What to do —
Quote all of the data exactly as given. Skip every picture it contains.

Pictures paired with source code
+===+

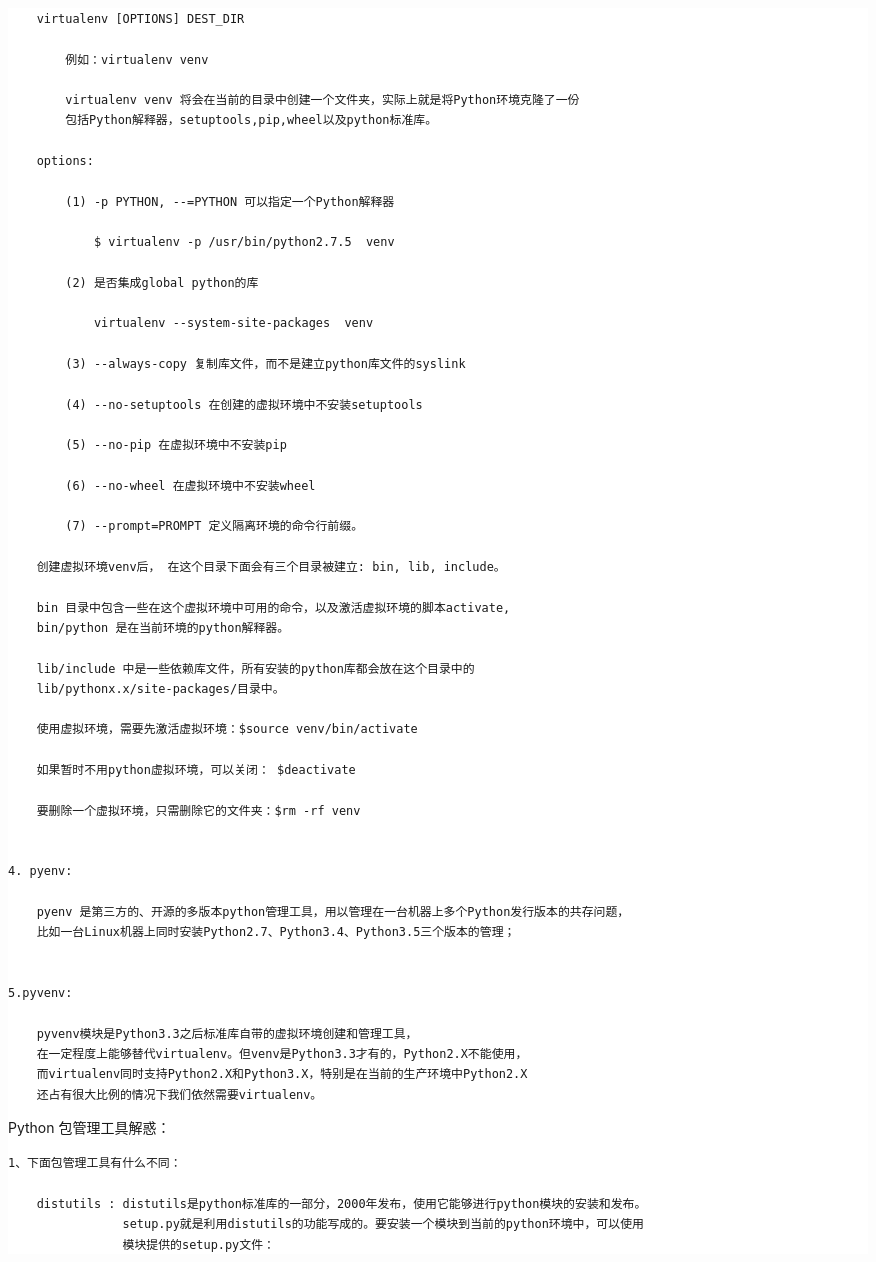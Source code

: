 		virtualenv [OPTIONS] DEST_DIR

			例如：virtualenv venv

			virtualenv venv 将会在当前的目录中创建一个文件夹，实际上就是将Python环境克隆了一份
			包括Python解释器，setuptools,pip,wheel以及python标准库。

		options:

			(1) -p PYTHON, --=PYTHON 可以指定一个Python解释器

				$ virtualenv -p /usr/bin/python2.7.5  venv
			
			(2) 是否集成global python的库

				virtualenv --system-site-packages  venv

			(3) --always-copy 复制库文件，而不是建立python库文件的syslink

			(4) --no-setuptools 在创建的虚拟环境中不安装setuptools

			(5) --no-pip 在虚拟环境中不安装pip

			(6) --no-wheel 在虚拟环境中不安装wheel

			(7) --prompt=PROMPT 定义隔离环境的命令行前缀。

		创建虚拟环境venv后， 在这个目录下面会有三个目录被建立: bin, lib, include。

		bin 目录中包含一些在这个虚拟环境中可用的命令，以及激活虚拟环境的脚本activate,
		bin/python 是在当前环境的python解释器。

		lib/include 中是一些依赖库文件，所有安装的python库都会放在这个目录中的
		lib/pythonx.x/site-packages/目录中。

		使用虚拟环境，需要先激活虚拟环境：$source venv/bin/activate

		如果暂时不用python虚拟环境，可以关闭： $deactivate

		要删除一个虚拟环境，只需删除它的文件夹：$rm -rf venv


	4. pyenv:

		pyenv 是第三方的、开源的多版本python管理工具，用以管理在一台机器上多个Python发行版本的共存问题，
		比如一台Linux机器上同时安装Python2.7、Python3.4、Python3.5三个版本的管理；

		
	5.pyvenv:

		pyvenv模块是Python3.3之后标准库自带的虚拟环境创建和管理工具，
		在一定程度上能够替代virtualenv。但venv是Python3.3才有的，Python2.X不能使用，
		而virtualenv同时支持Python2.X和Python3.X，特别是在当前的生产环境中Python2.X
		还占有很大比例的情况下我们依然需要virtualenv。
		

Python 包管理工具解惑：

	1、下面包管理工具有什么不同：

		distutils : distutils是python标准库的一部分，2000年发布，使用它能够进行python模块的安装和发布。
					setup.py就是利用distutils的功能写成的。要安装一个模块到当前的python环境中，可以使用
					模块提供的setup.py文件：
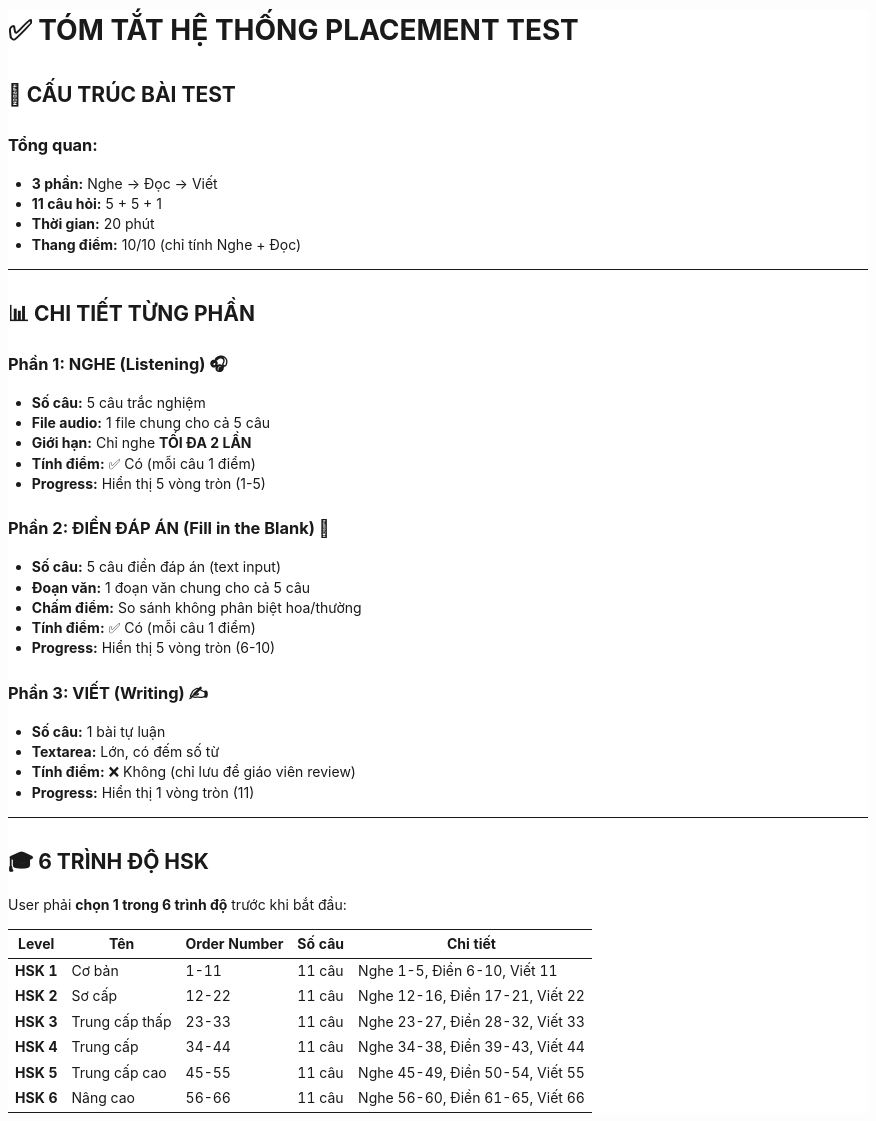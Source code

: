 # ✅ TÓM TẮT HỆ THỐNG PLACEMENT TEST

## 🎯 CẤU TRÚC BÀI TEST

### Tổng quan:
- **3 phần:** Nghe → Đọc → Viết
- **11 câu hỏi:** 5 + 5 + 1
- **Thời gian:** 20 phút
- **Thang điểm:** 10/10 (chỉ tính Nghe + Đọc)

---

## 📊 CHI TIẾT TỪNG PHẦN

### Phần 1: NGHE (Listening) 🎧
- **Số câu:** 5 câu trắc nghiệm
- **File audio:** 1 file chung cho cả 5 câu
- **Giới hạn:** Chỉ nghe **TỐI ĐA 2 LẦN**
- **Tính điểm:** ✅ Có (mỗi câu 1 điểm)
- **Progress:** Hiển thị 5 vòng tròn (1-5)

### Phần 2: ĐIỀN ĐÁP ÁN (Fill in the Blank) 📖
- **Số câu:** 5 câu điền đáp án (text input)
- **Đoạn văn:** 1 đoạn văn chung cho cả 5 câu
- **Chấm điểm:** So sánh không phân biệt hoa/thường
- **Tính điểm:** ✅ Có (mỗi câu 1 điểm)
- **Progress:** Hiển thị 5 vòng tròn (6-10)

### Phần 3: VIẾT (Writing) ✍️
- **Số câu:** 1 bài tự luận
- **Textarea:** Lớn, có đếm số từ
- **Tính điểm:** ❌ Không (chỉ lưu để giáo viên review)
- **Progress:** Hiển thị 1 vòng tròn (11)

---

## 🎓 6 TRÌNH ĐỘ HSK

User phải **chọn 1 trong 6 trình độ** trước khi bắt đầu:

| Level | Tên | Order Number | Số câu | Chi tiết |
|-------|-----|--------------|--------|----------|
| **HSK 1** | Cơ bản | 1-11 | 11 câu | Nghe 1-5, Điền 6-10, Viết 11 |
| **HSK 2** | Sơ cấp | 12-22 | 11 câu | Nghe 12-16, Điền 17-21, Viết 22 |
| **HSK 3** | Trung cấp thấp | 23-33 | 11 câu | Nghe 23-27, Điền 28-32, Viết 33 |
| **HSK 4** | Trung cấp | 34-44 | 11 câu | Nghe 34-38, Điền 39-43, Viết 44 |
| **HSK 5** | Trung cấp cao | 45-55 | 11 câu | Nghe 45-49, Điền 50-54, Viết 55 |
| **HSK 6** | Nâng cao | 56-66 | 11 câu | Nghe 56-60, Điền 61-65, Viết 66 |
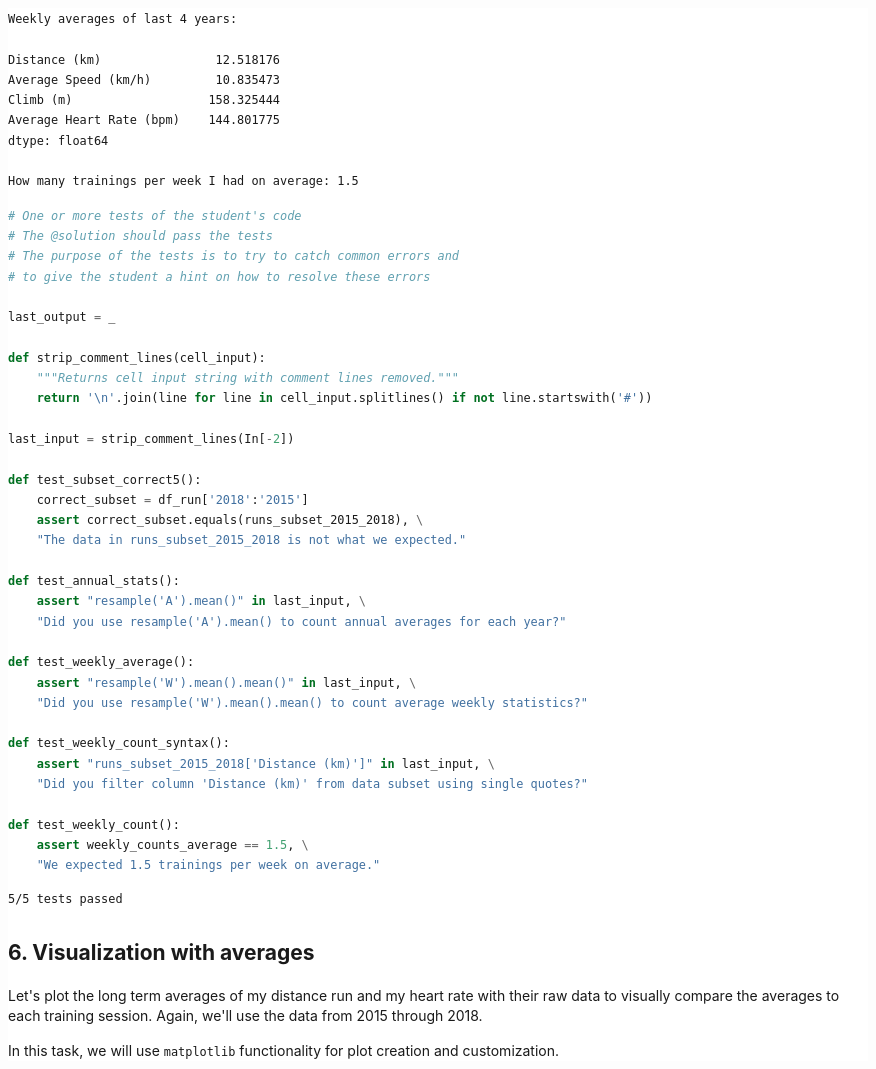     Weekly averages of last 4 years:

    Distance (km)                12.518176
    Average Speed (km/h)         10.835473
    Climb (m)                   158.325444
    Average Heart Rate (bpm)    144.801775
    dtype: float64

    How many trainings per week I had on average: 1.5

```python
# One or more tests of the student's code
# The @solution should pass the tests
# The purpose of the tests is to try to catch common errors and
# to give the student a hint on how to resolve these errors

last_output = _

def strip_comment_lines(cell_input):
    """Returns cell input string with comment lines removed."""
    return '\n'.join(line for line in cell_input.splitlines() if not line.startswith('#'))

last_input = strip_comment_lines(In[-2])

def test_subset_correct5():
    correct_subset = df_run['2018':'2015']
    assert correct_subset.equals(runs_subset_2015_2018), \
    "The data in runs_subset_2015_2018 is not what we expected."

def test_annual_stats():
    assert "resample('A').mean()" in last_input, \
    "Did you use resample('A').mean() to count annual averages for each year?"

def test_weekly_average():
    assert "resample('W').mean().mean()" in last_input, \
    "Did you use resample('W').mean().mean() to count average weekly statistics?"

def test_weekly_count_syntax():
    assert "runs_subset_2015_2018['Distance (km)']" in last_input, \
    "Did you filter column 'Distance (km)' from data subset using single quotes?"

def test_weekly_count():
    assert weekly_counts_average == 1.5, \
    "We expected 1.5 trainings per week on average."
```

    5/5 tests passed

## 6. Visualization with averages
<p>Let's plot the long term averages of my distance run and my heart rate with their raw data to visually compare the averages to each training session. Again, we'll use the data from 2015 through 2018.</p>
<p>In this task, we will use <code>matplotlib</code> functionality for plot creation and customization.</p>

+===+

The completed task —
Source code

: 		virtualenv [OPTIONS] DEST_DIR

			例如：virtualenv venv

			virtualenv venv 将会在当前的目录中创建一个文件夹，实际上就是将Python环境克隆了一份
			包括Python解释器，setuptools,pip,wheel以及python标准库。

		options:

			(1) -p PYTHON, --=PYTHON 可以指定一个Python解释器

				$ virtualenv -p /usr/bin/python2.7.5  venv
			
			(2) 是否集成global python的库

				virtualenv --system-site-packages  venv

			(3) --always-copy 复制库文件，而不是建立python库文件的syslink

			(4) --no-setuptools 在创建的虚拟环境中不安装setuptools

			(5) --no-pip 在虚拟环境中不安装pip

			(6) --no-wheel 在虚拟环境中不安装wheel

			(7) --prompt=PROMPT 定义隔离环境的命令行前缀。

		创建虚拟环境venv后， 在这个目录下面会有三个目录被建立: bin, lib, include。

		bin 目录中包含一些在这个虚拟环境中可用的命令，以及激活虚拟环境的脚本activate,
		bin/python 是在当前环境的python解释器。

		lib/include 中是一些依赖库文件，所有安装的python库都会放在这个目录中的
		lib/pythonx.x/site-packages/目录中。

		使用虚拟环境，需要先激活虚拟环境：$source venv/bin/activate

		如果暂时不用python虚拟环境，可以关闭： $deactivate

		要删除一个虚拟环境，只需删除它的文件夹：$rm -rf venv


	4. pyenv:

		pyenv 是第三方的、开源的多版本python管理工具，用以管理在一台机器上多个Python发行版本的共存问题，
		比如一台Linux机器上同时安装Python2.7、Python3.4、Python3.5三个版本的管理；

		
	5.pyvenv:

		pyvenv模块是Python3.3之后标准库自带的虚拟环境创建和管理工具，
		在一定程度上能够替代virtualenv。但venv是Python3.3才有的，Python2.X不能使用，
		而virtualenv同时支持Python2.X和Python3.X，特别是在当前的生产环境中Python2.X
		还占有很大比例的情况下我们依然需要virtualenv。
		

Python 包管理工具解惑：

	1、下面包管理工具有什么不同：

		distutils : distutils是python标准库的一部分，2000年发布，使用它能够进行python模块的安装和发布。
					setup.py就是利用distutils的功能写成的。要安装一个模块到当前的python环境中，可以使用
					模块提供的setup.py文件：
Source code

: # ✅ TÓM TẮT HỆ THỐNG PLACEMENT TEST

## 🎯 CẤU TRÚC BÀI TEST

### Tổng quan:
- **3 phần:** Nghe → Đọc → Viết
- **11 câu hỏi:** 5 + 5 + 1
- **Thời gian:** 20 phút
- **Thang điểm:** 10/10 (chỉ tính Nghe + Đọc)

---

## 📊 CHI TIẾT TỪNG PHẦN

### Phần 1: NGHE (Listening) 🎧
- **Số câu:** 5 câu trắc nghiệm
- **File audio:** 1 file chung cho cả 5 câu
- **Giới hạn:** Chỉ nghe **TỐI ĐA 2 LẦN**
- **Tính điểm:** ✅ Có (mỗi câu 1 điểm)
- **Progress:** Hiển thị 5 vòng tròn (1-5)

### Phần 2: ĐIỀN ĐÁP ÁN (Fill in the Blank) 📖
- **Số câu:** 5 câu điền đáp án (text input)
- **Đoạn văn:** 1 đoạn văn chung cho cả 5 câu
- **Chấm điểm:** So sánh không phân biệt hoa/thường
- **Tính điểm:** ✅ Có (mỗi câu 1 điểm)
- **Progress:** Hiển thị 5 vòng tròn (6-10)

### Phần 3: VIẾT (Writing) ✍️
- **Số câu:** 1 bài tự luận
- **Textarea:** Lớn, có đếm số từ
- **Tính điểm:** ❌ Không (chỉ lưu để giáo viên review)
- **Progress:** Hiển thị 1 vòng tròn (11)

---

## 🎓 6 TRÌNH ĐỘ HSK

User phải **chọn 1 trong 6 trình độ** trước khi bắt đầu:

| Level | Tên | Order Number | Số câu | Chi tiết |
|-------|-----|--------------|--------|----------|
| **HSK 1** | Cơ bản | 1-11 | 11 câu | Nghe 1-5, Điền 6-10, Viết 11 |
| **HSK 2** | Sơ cấp | 12-22 | 11 câu | Nghe 12-16, Điền 17-21, Viết 22 |
| **HSK 3** | Trung cấp thấp | 23-33 | 11 câu | Nghe 23-27, Điền 28-32, Viết 33 |
| **HSK 4** | Trung cấp | 34-44 | 11 câu | Nghe 34-38, Điền 39-43, Viết 44 |
| **HSK 5** | Trung cấp cao | 45-55 | 11 câu | Nghe 45-49, Điền 50-54, Viết 55 |
| **HSK 6** | Nâng cao | 56-66 | 11 câu | Nghe 56-60, Điền 61-65, Viết 66 |
     Weekly averages of last 4 years:

    Distance (km)                12.518176
    Average Speed (km/h)         10.835473
    Climb (m)                   158.325444
    Average Heart Rate (bpm)    144.801775
    dtype: float64

    How many trainings per week I had on average: 1.5

```python
# One or more tests of the student's code
# The @solution should pass the tests
# The purpose of the tests is to try to catch common errors and
# to give the student a hint on how to resolve these errors

last_output = _

def strip_comment_lines(cell_input):
    """Returns cell input string with comment lines removed."""
    return '\n'.join(line for line in cell_input.splitlines() if not line.startswith('#'))

last_input = strip_comment_lines(In[-2])

def test_subset_correct5():
    correct_subset = df_run['2018':'2015']
    assert correct_subset.equals(runs_subset_2015_2018), \
    "The data in runs_subset_2015_2018 is not what we expected."

def test_annual_stats():
    assert "resample('A').mean()" in last_input, \
    "Did you use resample('A').mean() to count annual averages for each year?"

def test_weekly_average():
    assert "resample('W').mean().mean()" in last_input, \
    "Did you use resample('W').mean().mean() to count average weekly statistics?"

def test_weekly_count_syntax():
    assert "runs_subset_2015_2018['Distance (km)']" in last_input, \
    "Did you filter column 'Distance (km)' from data subset using single quotes?"

def test_weekly_count():
    assert weekly_counts_average == 1.5, \
    "We expected 1.5 trainings per week on average."
```

    5/5 tests passed

## 6. Visualization with averages
<p>Let's plot the long term averages of my distance run and my heart rate with their raw data to visually compare the averages to each training session. Again, we'll use the data from 2015 through 2018.</p>
<p>In this task, we will use <code>matplotlib</code> functionality for plot creation and customization.</p>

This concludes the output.